(Stored items from a collection)
★ ★ ★ ★ ★

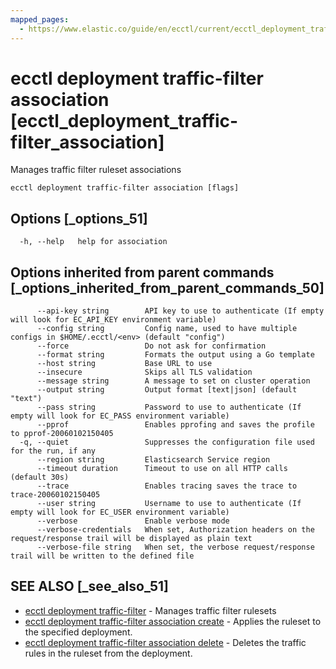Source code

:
 ```yaml
---
mapped_pages:
  - https://www.elastic.co/guide/en/ecctl/current/ecctl_deployment_traffic-filter_association.html
---
```


# ecctl deployment traffic-filter association [ecctl_deployment_traffic-filter_association]

Manages traffic filter ruleset associations

```
ecctl deployment traffic-filter association [flags]
```


## Options [_options_51]

```
  -h, --help   help for association
```


## Options inherited from parent commands [_options_inherited_from_parent_commands_50]

```
      --api-key string        API key to use to authenticate (If empty will look for EC_API_KEY environment variable)
      --config string         Config name, used to have multiple configs in $HOME/.ecctl/<env> (default "config")
      --force                 Do not ask for confirmation
      --format string         Formats the output using a Go template
      --host string           Base URL to use
      --insecure              Skips all TLS validation
      --message string        A message to set on cluster operation
      --output string         Output format [text|json] (default "text")
      --pass string           Password to use to authenticate (If empty will look for EC_PASS environment variable)
      --pprof                 Enables pprofing and saves the profile to pprof-20060102150405
  -q, --quiet                 Suppresses the configuration file used for the run, if any
      --region string         Elasticsearch Service region
      --timeout duration      Timeout to use on all HTTP calls (default 30s)
      --trace                 Enables tracing saves the trace to trace-20060102150405
      --user string           Username to use to authenticate (If empty will look for EC_USER environment variable)
      --verbose               Enable verbose mode
      --verbose-credentials   When set, Authorization headers on the request/response trail will be displayed as plain text
      --verbose-file string   When set, the verbose request/response trail will be written to the defined file
```


## SEE ALSO [_see_also_51]

* [ecctl deployment traffic-filter](/reference/ecctl_deployment_traffic-filter.md)	 - Manages traffic filter rulesets
* [ecctl deployment traffic-filter association create](/reference/ecctl_deployment_traffic-filter_association_create.md)	 - Applies the ruleset to the specified deployment.
* [ecctl deployment traffic-filter association delete](/reference/ecctl_deployment_traffic-filter_association_delete.md)	 - Deletes the traffic rules in the ruleset from the deployment.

★ ★ ★ ★ ★

Activity – This task calls for an exact copy of the data above, without pictures.

Written reply –
Source code

:
 ```yaml
---
mapped_pages:
  - https://www.elastic.co/guide/en/ecctl/current/ecctl_deployment_traffic-filter_association.html
---
```


# ecctl deployment traffic-filter association [ecctl_deployment_traffic-filter_association]

Manages traffic filter ruleset associations

```
ecctl deployment traffic-filter association [flags]
```


## Options [_options_51]

```
  -h, --help   help for association
```


## Options inherited from parent commands [_options_inherited_from_parent_commands_50]

```
      --api-key string        API key to use to authenticate (If empty will look for EC_API_KEY environment variable)
      --config string         Config name, used to have multiple configs in $HOME/.ecctl/<env> (default "config")
      --force                 Do not ask for confirmation
      --format string         Formats the output using a Go template
      --host string           Base URL to use
      --insecure              Skips all TLS validation
      --message string        A message to set on cluster operation
      --output string         Output format [text|json] (default "text")
      --pass string           Password to use to authenticate (If empty will look for EC_PASS environment variable)
      --pprof                 Enables pprofing and saves the profile to pprof-20060102150405
  -q, --quiet                 Suppresses the configuration file used for the run, if any
      --region string         Elasticsearch Service region
      --timeout duration      Timeout to use on all HTTP calls (default 30s)
      --trace                 Enables tracing saves the trace to trace-20060102150405
      --user string           Username to use to authenticate (If empty will look for EC_USER environment variable)
      --verbose               Enable verbose mode
      --verbose-credentials   When set, Authorization headers on the request/response trail will be displayed as plain text
      --verbose-file string   When set, the verbose request/response trail will be written to the defined file
```


## SEE ALSO [_see_also_51]

* [ecctl deployment traffic-filter](/reference/ecctl_deployment_traffic-filter.md)	 - Manages traffic filter rulesets
* [ecctl deployment traffic-filter association create](/reference/ecctl_deployment_traffic-filter_association_create.md)	 - Applies the ruleset to the specified deployment.
* [ecctl deployment traffic-filter association delete](/reference/ecctl_deployment_traffic-filter_association_delete.md)	 - Deletes the traffic rules in the ruleset from the deployment.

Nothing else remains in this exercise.